From 1869 to 1902 he was a member of the Académie des sciences, belles-lettres et arts de Lyon, and in 1873, a founding member of the Société de géographie de Lyon. During his career he also received the following awards and distinctions:
- Lauréat de l'Institut, prix Bordin.
- Grande médaille du Congrès des sociétés savantes.
- Médaille d'or du concours de la Sorbonne, 1880.
- Médaille d'or de l'Académie de Lyon.

== Selected works ==
- Monographie géologique du Mont-d'Or lyonnais et de ses dépendances, 1866 - Geological monograph of Mont-d'Or (Lyon) and outlying areas; with Arnould Locard.
- Note sur les terrains subordonnés aux gisements de poissons et de végétaux fossiles du Bas-Bugey, 1873 - Note on the subordinated deposits of fish and plants in Bas-Bugey; with Eugène Dumortier.

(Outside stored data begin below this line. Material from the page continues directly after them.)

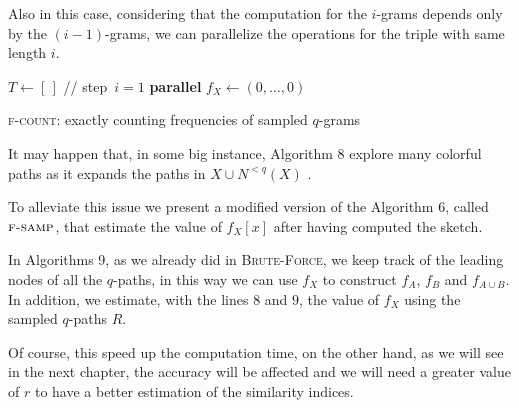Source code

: Also in this case, considering that the computation for the $i$-grams depends only by the $(i-1)$-grams, we can parallelize the operations for the triple with same length $i$.

\begin{algorithm}[h]
	
	\small
	\DontPrintSemicolon
	\BlankLine
	$T\gets[\,]$ \quad // step~$i=1$\; 
	\BlankLine
	\textbf{parallel} 
	\BlankLine
	\BlankLine
	$f_X \gets (0,\ldots,0)$\;
	\BlankLine
	\BlankLine
	\caption{\textsc{f-count}: exactly counting frequencies of sampled $q$-grams}
	\label{alg:f-count}
\end{algorithm}

\clearpage

It may happen that, in some big instance, Algorithm 8 explore many colorful paths as it expands the paths in $X \cup N^{<q}(X)$ .

To alleviate this issue we present a modified version of the Algorithm 6, called $\textsc{f-samp}$, that estimate the value of $f_{X}[x]$ after having computed the sketch.\medskip

In Algorithms 9, as we already did in \textsc{Brute-Force}, we keep track of the leading nodes of all the $q$-paths, in this way we can use $f_{X}$ to construct $f_A$, $f_B$ and $f_{A \cup B}$. In addition, we estimate, with the lines $8$ and $9$, the value of $f_X$ using the sampled $q$-paths $R$.\medskip

Of course, this speed up the computation time, on the other hand, as we will see in the next chapter, the accuracy will be affected and we will need a greater value of $r$ to have a better estimation of the similarity indices.

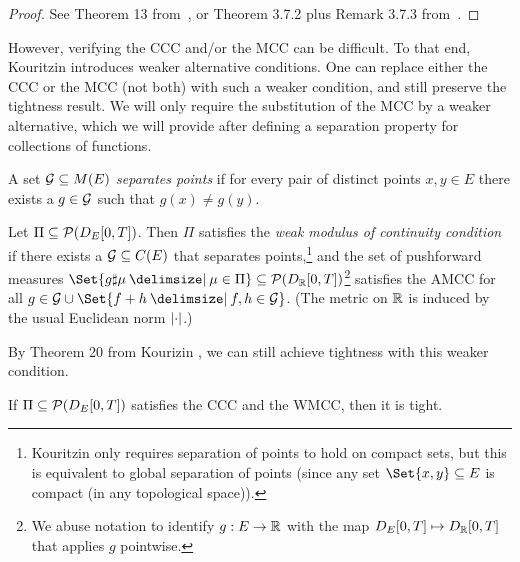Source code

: \begin{proof}
  See Theorem 13 from~\cite{kouritzinTightnessProbabilityMeasures2015}, or Theorem 3.7.2 plus Remark 3.7.3 from~\cite{ethierMarkovProcessesCharacterization1985}.
\end{proof}

However, verifying the CCC and/or the MCC can be difficult.
To that end, Kouritzin introduces weaker alternative conditions.
One can replace either the CCC or the MCC (not both) with such a weaker condition, and still preserve the tightness result.
We will only require the substitution of the MCC by a weaker alternative, which we will provide after defining a separation property for collections of functions.

\begin{definition}\label{def:s.p.}
  A set \( \mathcal{G} \subseteq M(E) \) \textit{separates points} if for every pair of distinct points \( x, y \in E \) there exists a \( g \in \mathcal{G} \) such that \( g(x) \neq g(y) \).
\end{definition}

\begin{definition}[WMCC]\label{def:WMCC}
  Let \( \Pi \subseteq \mathcal{P}(D_{E}[0,T]) \).
  Then \( \Pi \) satisfies the \textit{weak modulus of continuity condition} if there exists a \( \mathcal{G} \subseteq C(E) \) that separates points,\footnote{Kouritzin only requires separation of points to hold on compact sets, but this is equivalent to global separation of points (since any set \( \Set{x,y} \subseteq E \) is compact (in any topological space)).}
  and the set of pushforward measures \( \Set{g \sharp \mu \given \mu \in \Pi} \subseteq \cP(D_\bR[0,T]) \)\footnote{We abuse notation to identify \( g : E \to \mathbb{R} \) with the map \( D_E[0,T] \mapsto D_{\mathbb{R}}[0,T] \) that applies \( g \) pointwise.} satisfies the AMCC for all \( g \in \cG \cup \Set{f + h \given f, h \in \cG} \).
  (The metric on \( \mathbb{R} \) is induced by the usual Euclidean norm \( \lvert\cdot\rvert \).)
\end{definition}

By Theorem 20 from Kourizin \cite{kouritzinTightnessProbabilityMeasures2015}, we can still achieve tightness with this weaker condition.

\begin{theorem}\label{thm:ccc+wmcc=tight}
  If \( \Pi \subseteq \mathcal{P}(D_{E}[0,T]) \) satisfies the CCC and the WMCC, then it is tight.
\end{theorem}

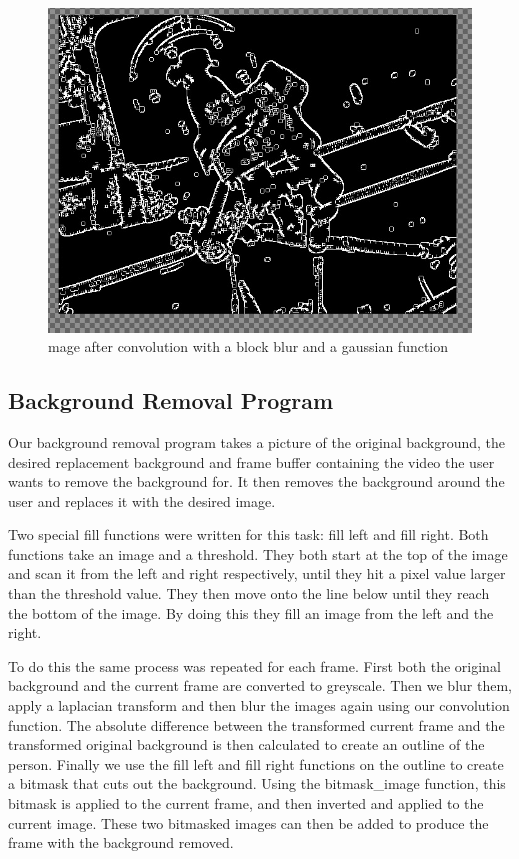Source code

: \documentclass[11pt]{article}
\begin{document}
\begin{figure}[h]
\caption{mage after convolution with a block blur and a gaussian function}
\includegraphics[scale=0.3]{black}
\right
\end{figure}

  \subsection*{Background Removal Program}
Our background removal program takes a picture of the original background, the desired replacement background and frame buffer containing the video the user wants to remove the background for. It then removes the background around the user and replaces it with the desired image. 

Two special fill functions were written for this task: fill left and fill right. Both functions take an image and a threshold. They both start at the top of the image and scan it from the left and right respectively, until they hit a pixel value larger than the threshold value. They then move onto the line below until they reach the bottom of the image. By doing this they fill an image from the left and the right.

To do this the same process was repeated for each frame. First both the original background and the current frame are converted to greyscale. Then we blur them, apply a laplacian transform and then blur the images again using our convolution function. The absolute difference between the transformed current frame and the transformed original background is then calculated to create an outline of the person. Finally we use the fill left and fill right functions on the outline to create a bitmask that cuts out the background. Using the bitmask\_image function, this bitmask is applied to the current frame, and then inverted and applied to the current image. These two bitmasked images can then be added to produce the frame with the background removed. 
\end{document}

- Monographie géologique des anciens glaciers et du terrain erratique de la partie moyenne du bassin du Rhône, 1875 - Geological monograph on the ancient glaciers and erratic terrain in the middle part of the Rhône basin; with Ernest Chantre.
- Notice sur la vie et les travaux de Théophile Ebray - On the life and work of Théophile Ébray.
- La période glaciaire étudiée principalement en France et en Suisse, 1889 - Glacial age studies, mainly involving France and Switzerland.
- Les Alpes françaises, la flore et la faune, le rôle de l'homme dans les Alpes, la transhumance, 1893 - The French Alps, flora and fauna, the role of humans in the Alps, transhumance.